Each line in the entries that has the word "只是编译器进行了自动转换" has to be copied.
START Data shown
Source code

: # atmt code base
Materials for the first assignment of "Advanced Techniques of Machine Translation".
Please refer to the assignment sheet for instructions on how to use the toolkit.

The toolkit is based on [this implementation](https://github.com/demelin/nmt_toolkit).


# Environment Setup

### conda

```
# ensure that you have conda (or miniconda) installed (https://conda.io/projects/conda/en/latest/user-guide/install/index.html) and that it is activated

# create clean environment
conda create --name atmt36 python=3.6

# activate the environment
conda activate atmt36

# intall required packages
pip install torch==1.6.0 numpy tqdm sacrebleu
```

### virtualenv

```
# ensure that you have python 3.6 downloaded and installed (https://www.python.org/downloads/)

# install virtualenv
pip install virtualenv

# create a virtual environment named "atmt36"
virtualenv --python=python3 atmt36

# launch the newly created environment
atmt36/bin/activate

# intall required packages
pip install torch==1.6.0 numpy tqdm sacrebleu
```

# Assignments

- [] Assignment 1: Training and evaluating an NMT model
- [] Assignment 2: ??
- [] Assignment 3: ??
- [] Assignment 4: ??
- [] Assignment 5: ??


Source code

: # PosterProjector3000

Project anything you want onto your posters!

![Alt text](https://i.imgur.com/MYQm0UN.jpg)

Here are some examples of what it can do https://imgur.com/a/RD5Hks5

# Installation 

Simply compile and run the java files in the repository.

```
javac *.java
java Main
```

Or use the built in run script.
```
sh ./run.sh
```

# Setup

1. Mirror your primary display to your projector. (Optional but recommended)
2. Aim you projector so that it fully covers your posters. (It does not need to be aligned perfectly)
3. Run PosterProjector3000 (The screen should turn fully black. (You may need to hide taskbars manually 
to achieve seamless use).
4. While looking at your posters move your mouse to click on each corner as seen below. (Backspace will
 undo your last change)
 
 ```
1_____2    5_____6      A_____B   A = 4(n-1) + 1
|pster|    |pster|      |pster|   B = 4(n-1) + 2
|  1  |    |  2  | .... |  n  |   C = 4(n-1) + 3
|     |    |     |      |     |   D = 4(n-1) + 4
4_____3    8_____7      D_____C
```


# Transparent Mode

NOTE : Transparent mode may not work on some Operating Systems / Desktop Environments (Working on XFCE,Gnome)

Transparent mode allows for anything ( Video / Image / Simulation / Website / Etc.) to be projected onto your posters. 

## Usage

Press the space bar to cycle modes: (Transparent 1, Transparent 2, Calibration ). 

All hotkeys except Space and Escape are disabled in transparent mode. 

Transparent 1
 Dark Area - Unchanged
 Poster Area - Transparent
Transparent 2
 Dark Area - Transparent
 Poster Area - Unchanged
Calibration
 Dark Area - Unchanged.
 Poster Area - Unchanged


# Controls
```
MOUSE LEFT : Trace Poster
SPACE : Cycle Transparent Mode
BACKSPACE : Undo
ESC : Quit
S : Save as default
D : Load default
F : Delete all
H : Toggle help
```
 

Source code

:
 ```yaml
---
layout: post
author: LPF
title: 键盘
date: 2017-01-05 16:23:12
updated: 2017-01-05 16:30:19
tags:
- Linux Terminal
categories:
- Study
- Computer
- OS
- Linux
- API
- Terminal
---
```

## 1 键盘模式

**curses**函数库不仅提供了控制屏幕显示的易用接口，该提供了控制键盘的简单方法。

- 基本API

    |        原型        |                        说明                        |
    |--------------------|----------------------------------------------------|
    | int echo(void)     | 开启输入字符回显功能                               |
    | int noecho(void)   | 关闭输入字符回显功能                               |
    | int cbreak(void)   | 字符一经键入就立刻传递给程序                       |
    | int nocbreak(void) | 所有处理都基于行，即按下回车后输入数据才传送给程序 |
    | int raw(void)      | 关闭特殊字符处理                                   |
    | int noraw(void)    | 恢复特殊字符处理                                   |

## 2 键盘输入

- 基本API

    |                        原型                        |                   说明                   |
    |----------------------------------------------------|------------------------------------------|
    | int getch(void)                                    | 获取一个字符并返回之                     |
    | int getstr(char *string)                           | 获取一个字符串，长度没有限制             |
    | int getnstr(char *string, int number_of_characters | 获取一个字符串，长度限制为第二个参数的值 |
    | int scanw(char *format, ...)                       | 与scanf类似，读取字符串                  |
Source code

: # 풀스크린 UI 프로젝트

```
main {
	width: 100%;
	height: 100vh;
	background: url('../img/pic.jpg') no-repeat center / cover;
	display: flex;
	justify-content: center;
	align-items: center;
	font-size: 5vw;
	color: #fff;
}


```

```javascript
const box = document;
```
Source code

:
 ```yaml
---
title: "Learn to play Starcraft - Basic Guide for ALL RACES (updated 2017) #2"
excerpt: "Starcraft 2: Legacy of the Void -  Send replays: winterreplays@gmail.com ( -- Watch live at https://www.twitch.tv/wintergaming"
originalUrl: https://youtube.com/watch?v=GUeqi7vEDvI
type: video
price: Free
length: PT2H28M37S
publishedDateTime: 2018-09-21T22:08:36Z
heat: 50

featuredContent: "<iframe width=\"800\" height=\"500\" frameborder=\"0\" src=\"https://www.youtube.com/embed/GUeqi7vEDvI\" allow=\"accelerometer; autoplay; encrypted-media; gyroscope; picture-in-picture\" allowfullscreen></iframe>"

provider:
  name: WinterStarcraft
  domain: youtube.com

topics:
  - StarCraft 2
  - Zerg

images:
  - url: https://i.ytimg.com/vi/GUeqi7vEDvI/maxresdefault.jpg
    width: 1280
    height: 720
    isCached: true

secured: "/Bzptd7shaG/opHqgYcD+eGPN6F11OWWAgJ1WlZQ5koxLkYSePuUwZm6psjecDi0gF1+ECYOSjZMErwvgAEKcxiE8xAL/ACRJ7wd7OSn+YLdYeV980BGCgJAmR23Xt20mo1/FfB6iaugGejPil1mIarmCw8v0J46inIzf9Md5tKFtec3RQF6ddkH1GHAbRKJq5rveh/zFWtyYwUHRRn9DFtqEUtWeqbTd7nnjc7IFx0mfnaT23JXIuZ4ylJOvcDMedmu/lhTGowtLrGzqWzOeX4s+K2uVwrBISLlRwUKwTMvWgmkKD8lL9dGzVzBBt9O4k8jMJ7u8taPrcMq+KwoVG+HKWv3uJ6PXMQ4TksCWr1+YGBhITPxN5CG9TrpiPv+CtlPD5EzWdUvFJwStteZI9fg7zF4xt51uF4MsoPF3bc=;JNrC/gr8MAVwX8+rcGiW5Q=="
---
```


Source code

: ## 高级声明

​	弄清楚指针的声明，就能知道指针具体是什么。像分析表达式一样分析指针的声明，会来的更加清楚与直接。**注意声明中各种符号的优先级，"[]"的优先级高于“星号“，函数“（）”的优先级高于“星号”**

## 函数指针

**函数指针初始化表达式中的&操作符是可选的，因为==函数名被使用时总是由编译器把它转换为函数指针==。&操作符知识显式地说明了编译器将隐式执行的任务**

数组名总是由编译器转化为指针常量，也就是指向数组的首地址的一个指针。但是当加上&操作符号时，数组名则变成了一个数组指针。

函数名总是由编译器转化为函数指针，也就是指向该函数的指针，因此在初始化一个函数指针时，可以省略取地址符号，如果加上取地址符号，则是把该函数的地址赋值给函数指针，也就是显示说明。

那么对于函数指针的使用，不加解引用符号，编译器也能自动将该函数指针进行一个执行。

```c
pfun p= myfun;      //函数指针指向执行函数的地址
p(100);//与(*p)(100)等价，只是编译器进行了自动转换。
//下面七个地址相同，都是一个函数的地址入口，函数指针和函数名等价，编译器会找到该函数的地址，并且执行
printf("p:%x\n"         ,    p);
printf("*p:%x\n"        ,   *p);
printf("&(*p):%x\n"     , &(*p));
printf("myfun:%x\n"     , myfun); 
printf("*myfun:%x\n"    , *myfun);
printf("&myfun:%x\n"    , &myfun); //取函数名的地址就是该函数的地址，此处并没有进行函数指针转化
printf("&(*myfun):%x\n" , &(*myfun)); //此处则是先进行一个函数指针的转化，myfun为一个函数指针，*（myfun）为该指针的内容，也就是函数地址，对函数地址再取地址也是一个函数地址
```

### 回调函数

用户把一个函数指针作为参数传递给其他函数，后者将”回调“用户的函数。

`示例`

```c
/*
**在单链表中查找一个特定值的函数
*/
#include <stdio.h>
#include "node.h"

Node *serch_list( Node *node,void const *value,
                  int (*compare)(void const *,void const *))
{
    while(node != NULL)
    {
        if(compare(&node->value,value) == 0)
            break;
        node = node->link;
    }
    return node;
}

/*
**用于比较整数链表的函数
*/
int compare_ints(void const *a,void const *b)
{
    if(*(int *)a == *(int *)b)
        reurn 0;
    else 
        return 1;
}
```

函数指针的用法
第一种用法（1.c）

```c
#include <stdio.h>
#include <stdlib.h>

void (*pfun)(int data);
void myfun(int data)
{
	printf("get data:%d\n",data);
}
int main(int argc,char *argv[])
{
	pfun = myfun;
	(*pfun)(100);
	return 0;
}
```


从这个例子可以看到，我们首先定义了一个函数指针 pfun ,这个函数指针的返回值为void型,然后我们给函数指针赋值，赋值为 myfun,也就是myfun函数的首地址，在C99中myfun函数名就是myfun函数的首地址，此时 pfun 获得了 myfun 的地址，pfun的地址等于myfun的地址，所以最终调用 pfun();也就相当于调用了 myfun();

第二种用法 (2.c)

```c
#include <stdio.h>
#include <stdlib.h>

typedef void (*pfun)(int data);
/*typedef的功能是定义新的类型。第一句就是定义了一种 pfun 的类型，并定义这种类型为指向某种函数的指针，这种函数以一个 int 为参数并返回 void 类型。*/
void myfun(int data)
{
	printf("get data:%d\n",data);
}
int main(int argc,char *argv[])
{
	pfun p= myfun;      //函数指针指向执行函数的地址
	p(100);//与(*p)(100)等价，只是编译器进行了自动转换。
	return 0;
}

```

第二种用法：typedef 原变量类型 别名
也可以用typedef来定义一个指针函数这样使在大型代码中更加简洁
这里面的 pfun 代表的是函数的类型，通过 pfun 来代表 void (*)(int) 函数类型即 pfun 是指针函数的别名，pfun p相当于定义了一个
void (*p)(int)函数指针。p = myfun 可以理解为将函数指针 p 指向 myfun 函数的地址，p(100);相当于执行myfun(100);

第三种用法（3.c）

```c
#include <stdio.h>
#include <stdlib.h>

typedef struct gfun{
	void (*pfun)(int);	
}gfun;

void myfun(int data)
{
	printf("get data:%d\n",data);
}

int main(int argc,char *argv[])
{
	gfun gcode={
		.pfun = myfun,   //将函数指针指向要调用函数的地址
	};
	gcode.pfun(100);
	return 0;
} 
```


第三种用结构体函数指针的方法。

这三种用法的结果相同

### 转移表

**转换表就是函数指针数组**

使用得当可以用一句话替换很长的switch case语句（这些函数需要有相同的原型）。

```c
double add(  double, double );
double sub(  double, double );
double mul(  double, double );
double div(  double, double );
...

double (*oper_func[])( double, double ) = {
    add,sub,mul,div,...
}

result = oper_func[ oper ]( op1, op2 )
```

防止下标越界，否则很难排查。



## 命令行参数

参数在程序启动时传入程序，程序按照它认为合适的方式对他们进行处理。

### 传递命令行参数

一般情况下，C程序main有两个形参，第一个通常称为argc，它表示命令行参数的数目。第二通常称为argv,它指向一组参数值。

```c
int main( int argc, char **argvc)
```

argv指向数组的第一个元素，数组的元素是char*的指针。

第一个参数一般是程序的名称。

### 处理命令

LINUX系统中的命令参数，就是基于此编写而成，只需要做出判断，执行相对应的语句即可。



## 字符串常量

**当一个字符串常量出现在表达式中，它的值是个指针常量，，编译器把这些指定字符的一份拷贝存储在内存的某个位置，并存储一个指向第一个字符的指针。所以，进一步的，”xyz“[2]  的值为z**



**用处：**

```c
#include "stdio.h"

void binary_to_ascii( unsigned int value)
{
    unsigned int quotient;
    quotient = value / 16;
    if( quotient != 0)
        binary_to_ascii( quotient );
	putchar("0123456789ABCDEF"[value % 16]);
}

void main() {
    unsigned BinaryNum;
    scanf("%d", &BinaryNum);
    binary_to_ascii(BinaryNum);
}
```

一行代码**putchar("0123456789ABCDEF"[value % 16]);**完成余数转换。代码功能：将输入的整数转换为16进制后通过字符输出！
END Data shown
*Written response:*
p(100);//与(*p)(100)等价，只是编译器进行了自动转换。
	p(100);//与(*p)(100)等价，只是编译器进行了自动转换。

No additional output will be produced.